→ INPUT FOR THIS TASK:

::::::

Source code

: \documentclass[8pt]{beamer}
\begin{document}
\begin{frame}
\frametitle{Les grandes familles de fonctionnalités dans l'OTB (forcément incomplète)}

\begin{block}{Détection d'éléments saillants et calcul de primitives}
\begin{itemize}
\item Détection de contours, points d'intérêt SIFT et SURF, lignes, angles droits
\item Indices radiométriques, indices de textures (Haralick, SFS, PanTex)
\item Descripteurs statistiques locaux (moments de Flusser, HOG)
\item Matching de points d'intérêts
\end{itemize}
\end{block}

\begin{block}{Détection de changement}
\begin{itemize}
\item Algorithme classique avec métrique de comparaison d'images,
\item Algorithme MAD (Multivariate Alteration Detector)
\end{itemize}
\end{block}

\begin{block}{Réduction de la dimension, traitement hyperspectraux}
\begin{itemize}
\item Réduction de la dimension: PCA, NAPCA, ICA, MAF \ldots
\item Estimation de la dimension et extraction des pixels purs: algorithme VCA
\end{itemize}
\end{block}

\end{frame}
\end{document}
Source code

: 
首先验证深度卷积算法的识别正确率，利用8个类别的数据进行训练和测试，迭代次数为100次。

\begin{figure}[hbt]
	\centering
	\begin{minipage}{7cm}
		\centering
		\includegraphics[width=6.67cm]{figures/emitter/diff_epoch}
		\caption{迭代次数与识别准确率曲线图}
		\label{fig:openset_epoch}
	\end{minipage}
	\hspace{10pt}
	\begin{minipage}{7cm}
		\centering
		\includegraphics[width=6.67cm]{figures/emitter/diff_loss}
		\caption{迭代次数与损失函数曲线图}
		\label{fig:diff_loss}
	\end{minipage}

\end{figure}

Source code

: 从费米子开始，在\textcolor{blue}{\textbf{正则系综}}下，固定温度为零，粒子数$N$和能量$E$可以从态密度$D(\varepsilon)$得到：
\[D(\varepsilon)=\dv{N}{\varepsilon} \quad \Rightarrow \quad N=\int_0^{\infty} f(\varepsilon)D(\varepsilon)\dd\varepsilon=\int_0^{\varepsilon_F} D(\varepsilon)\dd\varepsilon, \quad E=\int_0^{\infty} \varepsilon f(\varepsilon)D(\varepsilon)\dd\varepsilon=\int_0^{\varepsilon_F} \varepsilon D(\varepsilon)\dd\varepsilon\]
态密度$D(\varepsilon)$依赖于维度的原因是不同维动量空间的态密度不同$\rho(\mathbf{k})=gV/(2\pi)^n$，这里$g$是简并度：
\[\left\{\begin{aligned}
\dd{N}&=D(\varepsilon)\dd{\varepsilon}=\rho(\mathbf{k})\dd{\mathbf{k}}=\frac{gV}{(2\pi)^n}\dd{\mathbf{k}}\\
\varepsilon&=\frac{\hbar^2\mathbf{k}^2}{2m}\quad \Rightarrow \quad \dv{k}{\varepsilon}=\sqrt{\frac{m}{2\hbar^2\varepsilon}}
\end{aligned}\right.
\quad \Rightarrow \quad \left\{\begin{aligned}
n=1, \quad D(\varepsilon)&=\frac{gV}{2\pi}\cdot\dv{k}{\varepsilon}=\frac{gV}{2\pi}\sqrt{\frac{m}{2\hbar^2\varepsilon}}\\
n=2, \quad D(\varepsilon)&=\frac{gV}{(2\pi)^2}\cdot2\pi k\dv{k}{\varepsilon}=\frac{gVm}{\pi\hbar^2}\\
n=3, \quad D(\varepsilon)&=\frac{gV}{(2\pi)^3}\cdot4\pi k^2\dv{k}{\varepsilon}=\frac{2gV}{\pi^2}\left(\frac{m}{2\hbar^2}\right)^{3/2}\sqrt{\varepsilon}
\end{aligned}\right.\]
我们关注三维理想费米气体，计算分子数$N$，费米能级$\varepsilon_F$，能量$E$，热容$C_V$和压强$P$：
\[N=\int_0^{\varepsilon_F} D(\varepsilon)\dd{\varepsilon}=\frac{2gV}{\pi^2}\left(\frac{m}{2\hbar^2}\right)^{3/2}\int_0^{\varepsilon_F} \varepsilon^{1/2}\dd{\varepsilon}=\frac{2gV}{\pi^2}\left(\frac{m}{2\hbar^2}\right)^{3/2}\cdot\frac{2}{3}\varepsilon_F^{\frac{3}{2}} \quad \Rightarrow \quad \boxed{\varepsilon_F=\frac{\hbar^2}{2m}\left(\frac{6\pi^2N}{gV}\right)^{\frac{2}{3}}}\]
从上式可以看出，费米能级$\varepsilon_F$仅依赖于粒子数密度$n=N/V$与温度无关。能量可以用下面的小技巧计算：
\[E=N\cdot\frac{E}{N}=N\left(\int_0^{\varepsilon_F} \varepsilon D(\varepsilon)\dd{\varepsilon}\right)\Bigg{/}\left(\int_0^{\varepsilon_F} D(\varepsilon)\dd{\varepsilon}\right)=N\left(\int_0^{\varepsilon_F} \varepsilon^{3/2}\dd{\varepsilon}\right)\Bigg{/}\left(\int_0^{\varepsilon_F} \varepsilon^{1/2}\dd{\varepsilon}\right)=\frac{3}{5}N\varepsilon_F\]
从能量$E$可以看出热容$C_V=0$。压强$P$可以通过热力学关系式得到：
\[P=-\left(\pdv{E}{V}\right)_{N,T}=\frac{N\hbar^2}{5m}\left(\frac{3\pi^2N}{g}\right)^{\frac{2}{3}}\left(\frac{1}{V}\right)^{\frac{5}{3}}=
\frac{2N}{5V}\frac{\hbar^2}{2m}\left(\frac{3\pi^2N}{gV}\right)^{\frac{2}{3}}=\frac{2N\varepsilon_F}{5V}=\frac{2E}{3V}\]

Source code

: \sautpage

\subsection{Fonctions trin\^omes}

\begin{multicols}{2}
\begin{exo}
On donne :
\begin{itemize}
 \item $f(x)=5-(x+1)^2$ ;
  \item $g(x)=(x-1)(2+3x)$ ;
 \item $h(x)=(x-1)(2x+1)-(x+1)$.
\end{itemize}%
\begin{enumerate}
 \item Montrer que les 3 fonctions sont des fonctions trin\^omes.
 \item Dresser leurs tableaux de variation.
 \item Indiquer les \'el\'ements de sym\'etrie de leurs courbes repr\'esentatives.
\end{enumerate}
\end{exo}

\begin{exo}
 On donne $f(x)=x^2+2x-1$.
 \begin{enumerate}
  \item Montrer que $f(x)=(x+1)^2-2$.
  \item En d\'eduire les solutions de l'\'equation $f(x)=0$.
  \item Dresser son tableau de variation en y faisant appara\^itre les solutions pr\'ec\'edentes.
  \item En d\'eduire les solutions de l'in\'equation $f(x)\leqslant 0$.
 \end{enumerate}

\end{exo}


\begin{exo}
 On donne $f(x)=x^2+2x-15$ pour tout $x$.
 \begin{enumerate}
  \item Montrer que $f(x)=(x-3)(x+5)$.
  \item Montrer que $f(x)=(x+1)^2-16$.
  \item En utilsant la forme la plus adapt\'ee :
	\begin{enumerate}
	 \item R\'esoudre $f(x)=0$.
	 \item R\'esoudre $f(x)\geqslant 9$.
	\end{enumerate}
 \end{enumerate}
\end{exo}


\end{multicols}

::::::

→ TASK TO COMPLETE:
So that nothing is lost, return the listing exactly and completely.

→ EXERCISE RESULT:
Source code

: \documentclass[8pt]{beamer}
\begin{document}
\begin{frame}
\frametitle{Les grandes familles de fonctionnalités dans l'OTB (forcément incomplète)}

\begin{block}{Détection d'éléments saillants et calcul de primitives}
\begin{itemize}
\item Détection de contours, points d'intérêt SIFT et SURF, lignes, angles droits
\item Indices radiométriques, indices de textures (Haralick, SFS, PanTex)
\item Descripteurs statistiques locaux (moments de Flusser, HOG)
\item Matching de points d'intérêts
\end{itemize}
\end{block}

\begin{block}{Détection de changement}
\begin{itemize}
\item Algorithme classique avec métrique de comparaison d'images,
\item Algorithme MAD (Multivariate Alteration Detector)
\end{itemize}
\end{block}

\begin{block}{Réduction de la dimension, traitement hyperspectraux}
\begin{itemize}
\item Réduction de la dimension: PCA, NAPCA, ICA, MAF \ldots
\item Estimation de la dimension et extraction des pixels purs: algorithme VCA
\end{itemize}
\end{block}

\end{frame}
\end{document}
Source code

: 
首先验证深度卷积算法的识别正确率，利用8个类别的数据进行训练和测试，迭代次数为100次。

\begin{figure}[hbt]
	\centering
	\begin{minipage}{7cm}
		\centering
		\includegraphics[width=6.67cm]{figures/emitter/diff_epoch}
		\caption{迭代次数与识别准确率曲线图}
		\label{fig:openset_epoch}
	\end{minipage}
	\hspace{10pt}
	\begin{minipage}{7cm}
		\centering
		\includegraphics[width=6.67cm]{figures/emitter/diff_loss}
		\caption{迭代次数与损失函数曲线图}
		\label{fig:diff_loss}
	\end{minipage}

\end{figure}

Source code

: 从费米子开始，在\textcolor{blue}{\textbf{正则系综}}下，固定温度为零，粒子数$N$和能量$E$可以从态密度$D(\varepsilon)$得到：
\[D(\varepsilon)=\dv{N}{\varepsilon} \quad \Rightarrow \quad N=\int_0^{\infty} f(\varepsilon)D(\varepsilon)\dd\varepsilon=\int_0^{\varepsilon_F} D(\varepsilon)\dd\varepsilon, \quad E=\int_0^{\infty} \varepsilon f(\varepsilon)D(\varepsilon)\dd\varepsilon=\int_0^{\varepsilon_F} \varepsilon D(\varepsilon)\dd\varepsilon\]
态密度$D(\varepsilon)$依赖于维度的原因是不同维动量空间的态密度不同$\rho(\mathbf{k})=gV/(2\pi)^n$，这里$g$是简并度：
\[\left\{\begin{aligned}
\dd{N}&=D(\varepsilon)\dd{\varepsilon}=\rho(\mathbf{k})\dd{\mathbf{k}}=\frac{gV}{(2\pi)^n}\dd{\mathbf{k}}\\
\varepsilon&=\frac{\hbar^2\mathbf{k}^2}{2m}\quad \Rightarrow \quad \dv{k}{\varepsilon}=\sqrt{\frac{m}{2\hbar^2\varepsilon}}
\end{aligned}\right.
\quad \Rightarrow \quad \left\{\begin{aligned}
n=1, \quad D(\varepsilon)&=\frac{gV}{2\pi}\cdot\dv{k}{\varepsilon}=\frac{gV}{2\pi}\sqrt{\frac{m}{2\hbar^2\varepsilon}}\\
n=2, \quad D(\varepsilon)&=\frac{gV}{(2\pi)^2}\cdot2\pi k\dv{k}{\varepsilon}=\frac{gVm}{\pi\hbar^2}\\
n=3, \quad D(\varepsilon)&=\frac{gV}{(2\pi)^3}\cdot4\pi k^2\dv{k}{\varepsilon}=\frac{2gV}{\pi^2}\left(\frac{m}{2\hbar^2}\right)^{3/2}\sqrt{\varepsilon}
\end{aligned}\right.\]
我们关注三维理想费米气体，计算分子数$N$，费米能级$\varepsilon_F$，能量$E$，热容$C_V$和压强$P$：
\[N=\int_0^{\varepsilon_F} D(\varepsilon)\dd{\varepsilon}=\frac{2gV}{\pi^2}\left(\frac{m}{2\hbar^2}\right)^{3/2}\int_0^{\varepsilon_F} \varepsilon^{1/2}\dd{\varepsilon}=\frac{2gV}{\pi^2}\left(\frac{m}{2\hbar^2}\right)^{3/2}\cdot\frac{2}{3}\varepsilon_F^{\frac{3}{2}} \quad \Rightarrow \quad \boxed{\varepsilon_F=\frac{\hbar^2}{2m}\left(\frac{6\pi^2N}{gV}\right)^{\frac{2}{3}}}\]
从上式可以看出，费米能级$\varepsilon_F$仅依赖于粒子数密度$n=N/V$与温度无关。能量可以用下面的小技巧计算：
\[E=N\cdot\frac{E}{N}=N\left(\int_0^{\varepsilon_F} \varepsilon D(\varepsilon)\dd{\varepsilon}\right)\Bigg{/}\left(\int_0^{\varepsilon_F} D(\varepsilon)\dd{\varepsilon}\right)=N\left(\int_0^{\varepsilon_F} \varepsilon^{3/2}\dd{\varepsilon}\right)\Bigg{/}\left(\int_0^{\varepsilon_F} \varepsilon^{1/2}\dd{\varepsilon}\right)=\frac{3}{5}N\varepsilon_F\]
从能量$E$可以看出热容$C_V=0$。压强$P$可以通过热力学关系式得到：
\[P=-\left(\pdv{E}{V}\right)_{N,T}=\frac{N\hbar^2}{5m}\left(\frac{3\pi^2N}{g}\right)^{\frac{2}{3}}\left(\frac{1}{V}\right)^{\frac{5}{3}}=
\frac{2N}{5V}\frac{\hbar^2}{2m}\left(\frac{3\pi^2N}{gV}\right)^{\frac{2}{3}}=\frac{2N\varepsilon_F}{5V}=\frac{2E}{3V}\]

Source code

: \sautpage

\subsection{Fonctions trin\^omes}

\begin{multicols}{2}
\begin{exo}
On donne :
\begin{itemize}
 \item $f(x)=5-(x+1)^2$ ;
  \item $g(x)=(x-1)(2+3x)$ ;
 \item $h(x)=(x-1)(2x+1)-(x+1)$.
\end{itemize}%
\begin{enumerate}
 \item Montrer que les 3 fonctions sont des fonctions trin\^omes.
 \item Dresser leurs tableaux de variation.
 \item Indiquer les \'el\'ements de sym\'etrie de leurs courbes repr\'esentatives.
\end{enumerate}
\end{exo}

\begin{exo}
 On donne $f(x)=x^2+2x-1$.
 \begin{enumerate}
  \item Montrer que $f(x)=(x+1)^2-2$.
  \item En d\'eduire les solutions de l'\'equation $f(x)=0$.
  \item Dresser son tableau de variation en y faisant appara\^itre les solutions pr\'ec\'edentes.
  \item En d\'eduire les solutions de l'in\'equation $f(x)\leqslant 0$.
 \end{enumerate}

\end{exo}


\begin{exo}
 On donne $f(x)=x^2+2x-15$ pour tout $x$.
 \begin{enumerate}
  \item Montrer que $f(x)=(x-3)(x+5)$.
  \item Montrer que $f(x)=(x+1)^2-16$.
  \item En utilsant la forme la plus adapt\'ee :
	\begin{enumerate}
	 \item R\'esoudre $f(x)=0$.
	 \item R\'esoudre $f(x)\geqslant 9$.
	\end{enumerate}
 \end{enumerate}
\end{exo}


\end{multicols}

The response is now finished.